Collected data

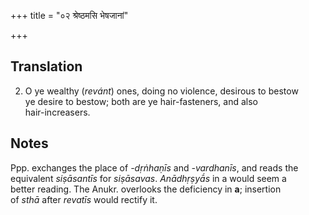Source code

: +++
title = "०२ श्रेष्ठमसि भेषजानां"

+++
## Translation
2. O ye wealthy (*revánt*) ones, doing no violence, desirous to bestow  
ye desire to bestow; both are ye hair-fasteners, and also  
hair-increasers.

## Notes
Ppp. exchanges the place of *-dṛṅhaṇīs* and *-vardhanīs*, and reads the  
equivalent *siṣāsantīs* for *siṣāsavas*. *Anādhṛṣyā́s* in a would seem a  
better reading. The Anukr. overlooks the deficiency in **a**; insertion  
of *sthā* after *revatīs* would rectify it.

• **What is being asked**
Copy the lines above exactly, beginning at the line containing "Ppp. exchanges the" and stopping at the last line.

• **Completed exercise**
Ppp. exchanges the place of *-dṛṅhaṇīs* and *-vardhanīs*, and reads the  
equivalent *siṣāsantīs* for *siṣāsavas*. *Anādhṛṣyā́s* in a would seem a  
better reading. The Anukr. overlooks the deficiency in **a**; insertion  
of *sthā* after *revatīs* would rectify it.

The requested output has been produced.